(Source texts of formatted documents)
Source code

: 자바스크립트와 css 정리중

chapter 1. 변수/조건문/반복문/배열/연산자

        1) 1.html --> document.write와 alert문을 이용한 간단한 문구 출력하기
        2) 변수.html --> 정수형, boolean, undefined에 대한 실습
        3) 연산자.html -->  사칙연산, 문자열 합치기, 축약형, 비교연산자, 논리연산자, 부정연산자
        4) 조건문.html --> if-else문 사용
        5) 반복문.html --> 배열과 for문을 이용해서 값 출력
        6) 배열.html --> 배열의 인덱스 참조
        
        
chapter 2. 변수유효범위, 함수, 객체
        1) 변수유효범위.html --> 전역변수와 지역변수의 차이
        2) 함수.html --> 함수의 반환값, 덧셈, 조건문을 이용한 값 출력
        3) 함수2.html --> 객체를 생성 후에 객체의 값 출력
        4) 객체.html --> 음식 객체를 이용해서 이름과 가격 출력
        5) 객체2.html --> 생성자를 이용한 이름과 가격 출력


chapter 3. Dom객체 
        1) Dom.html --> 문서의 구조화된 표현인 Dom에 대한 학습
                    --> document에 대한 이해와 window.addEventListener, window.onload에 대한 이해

### What is being asked:
Could you print exactly the lines from the one containing "1) 1.html -->" through the last line of the records above?

### Answer section:
        1) 1.html --> document.write와 alert문을 이용한 간단한 문구 출력하기
        2) 변수.html --> 정수형, boolean, undefined에 대한 실습
        3) 연산자.html -->  사칙연산, 문자열 합치기, 축약형, 비교연산자, 논리연산자, 부정연산자
        4) 조건문.html --> if-else문 사용
        5) 반복문.html --> 배열과 for문을 이용해서 값 출력
        6) 배열.html --> 배열의 인덱스 참조
        
        
chapter 2. 변수유효범위, 함수, 객체
        1) 변수유효범위.html --> 전역변수와 지역변수의 차이
        2) 함수.html --> 함수의 반환값, 덧셈, 조건문을 이용한 값 출력
        3) 함수2.html --> 객체를 생성 후에 객체의 값 출력
        4) 객체.html --> 음식 객체를 이용해서 이름과 가격 출력
        5) 객체2.html --> 생성자를 이용한 이름과 가격 출력


chapter 3. Dom객체 
        1) Dom.html --> 문서의 구조화된 표현인 Dom에 대한 학습
                    --> document에 대한 이해와 window.addEventListener, window.onload에 대한 이해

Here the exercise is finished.